Les questions de racisme sont celles qui me démontent le plus. C’est la première fois que je me lie d’amitié et de lutte avec autant de personnes cibles du racisme au quotidien. Il y a les coups de gueule contre les élu.es et les patron.nes qui rivalisent de mépris. Il y a les rassemblements contre l’interdiction faite aux mères de porter le voile si elles veulent accompagner les sorties scolaires. Il y a le tract pour demander des menus végétariens à la cantine. Et puis il y a les tensions entre nous. On n’est pas forcément analphabète parce qu’on porte le voile, menteuse parce qu’on est Rrom, anti-Arabe parce que d’origine italienne ou portugaise. On n’est pas forcément française parce qu’on est blanche, catho parce qu’on est française. Ce n’est pas parce qu’on se proclame « anti-raciste » qu’on perd tous ses réflexes racistes d’un coup.
Je mets souvent mes mots sur ce qui se passe – plus que d’autres. Et j’écris souvent ce que nous sommes – encore en ce moment même. Dans le Collectif Femmes, quelques autres font cela avec moi – plus que d’autres. Nous partageons nos compétences, nos visions des choses et cela contribue à nous donner de la force à toutes. Mais c’est aussi une histoire de classes sociales, une histoire de colonisation de leur langage, l’orientation de leur réalité par nos mots.
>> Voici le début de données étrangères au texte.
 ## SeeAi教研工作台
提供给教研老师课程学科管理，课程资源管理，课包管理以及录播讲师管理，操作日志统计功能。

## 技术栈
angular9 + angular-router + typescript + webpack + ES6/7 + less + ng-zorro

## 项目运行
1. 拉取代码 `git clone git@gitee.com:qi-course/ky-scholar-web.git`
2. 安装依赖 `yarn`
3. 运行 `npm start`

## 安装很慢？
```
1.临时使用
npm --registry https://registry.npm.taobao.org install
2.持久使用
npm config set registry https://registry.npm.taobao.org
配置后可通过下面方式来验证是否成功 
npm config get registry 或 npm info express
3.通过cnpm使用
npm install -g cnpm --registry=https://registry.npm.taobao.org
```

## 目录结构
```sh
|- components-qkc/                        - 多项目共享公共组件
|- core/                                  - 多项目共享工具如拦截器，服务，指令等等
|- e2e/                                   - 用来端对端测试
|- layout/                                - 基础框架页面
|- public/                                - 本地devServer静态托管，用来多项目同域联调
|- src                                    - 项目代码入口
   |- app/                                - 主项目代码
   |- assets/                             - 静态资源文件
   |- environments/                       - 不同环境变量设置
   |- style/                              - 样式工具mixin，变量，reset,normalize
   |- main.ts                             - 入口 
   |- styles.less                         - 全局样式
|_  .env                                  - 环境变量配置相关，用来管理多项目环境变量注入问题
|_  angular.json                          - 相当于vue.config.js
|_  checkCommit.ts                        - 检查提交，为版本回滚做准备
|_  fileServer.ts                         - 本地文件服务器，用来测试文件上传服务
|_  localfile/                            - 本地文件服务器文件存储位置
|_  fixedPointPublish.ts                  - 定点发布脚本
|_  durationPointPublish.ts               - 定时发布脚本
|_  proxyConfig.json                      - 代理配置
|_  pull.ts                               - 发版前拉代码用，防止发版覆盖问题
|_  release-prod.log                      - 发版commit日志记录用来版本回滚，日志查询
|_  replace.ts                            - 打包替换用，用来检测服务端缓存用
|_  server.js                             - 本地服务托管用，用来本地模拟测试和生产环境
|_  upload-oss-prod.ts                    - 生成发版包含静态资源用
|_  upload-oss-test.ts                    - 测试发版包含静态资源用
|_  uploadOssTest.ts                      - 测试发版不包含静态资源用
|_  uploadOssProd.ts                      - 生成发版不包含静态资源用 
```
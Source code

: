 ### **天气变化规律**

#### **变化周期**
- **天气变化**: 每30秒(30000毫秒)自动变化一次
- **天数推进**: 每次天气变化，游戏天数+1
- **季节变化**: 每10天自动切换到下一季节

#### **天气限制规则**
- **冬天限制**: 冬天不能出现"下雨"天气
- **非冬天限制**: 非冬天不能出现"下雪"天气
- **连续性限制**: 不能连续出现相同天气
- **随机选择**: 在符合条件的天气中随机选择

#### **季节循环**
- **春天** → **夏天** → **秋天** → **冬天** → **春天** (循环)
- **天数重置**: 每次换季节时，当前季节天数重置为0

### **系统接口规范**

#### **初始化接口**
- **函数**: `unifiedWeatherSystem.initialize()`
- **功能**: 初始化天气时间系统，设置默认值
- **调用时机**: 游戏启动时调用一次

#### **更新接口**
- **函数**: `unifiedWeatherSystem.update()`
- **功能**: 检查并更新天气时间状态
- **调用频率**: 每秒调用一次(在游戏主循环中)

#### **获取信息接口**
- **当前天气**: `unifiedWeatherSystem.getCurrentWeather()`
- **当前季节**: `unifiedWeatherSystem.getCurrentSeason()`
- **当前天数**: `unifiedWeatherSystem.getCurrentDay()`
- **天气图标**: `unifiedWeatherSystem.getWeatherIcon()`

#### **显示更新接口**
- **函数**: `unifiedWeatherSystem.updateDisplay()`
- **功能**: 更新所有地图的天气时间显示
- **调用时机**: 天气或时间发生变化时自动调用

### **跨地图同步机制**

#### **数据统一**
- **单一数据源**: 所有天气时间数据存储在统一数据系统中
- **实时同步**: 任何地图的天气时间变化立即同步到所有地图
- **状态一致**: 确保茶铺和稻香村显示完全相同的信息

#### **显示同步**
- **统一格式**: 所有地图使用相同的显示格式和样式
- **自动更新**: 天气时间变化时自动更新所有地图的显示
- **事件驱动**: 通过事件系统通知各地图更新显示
Et je veux pourtant l’assumer mais je veux aussi le questionner et pourtant l’assumer et surtout le questionner et et et… ça suffit : Dounia a fait beaucoup de théâtre dans sa jeunesse, elle est une comédienne hors pair, capable de balancer avec un aplomb formidable son « cool Raoul ! » à l’employé de la préfecture qui lui parlait comme à une demeurée, sous prétexte qu’elle porte le voile. Meïssoum sait tout comprendre et tout exprimer avec force et images et souvent plus vite que beaucoup. Florence, qui ne parvenait plus à faire face aux services sociaux six mois plus tôt, propose à une femme, rencontrée dans la queue du supermarché, de l’accompagner chez sa propre assistante sociale. Hosnia écrit des lettres qui vont droit au but et trouve, comme chacune dans ce groupe, les bonnes réparties au bon moment, pour tenir tête à tous ceux qui veulent les rabaisser.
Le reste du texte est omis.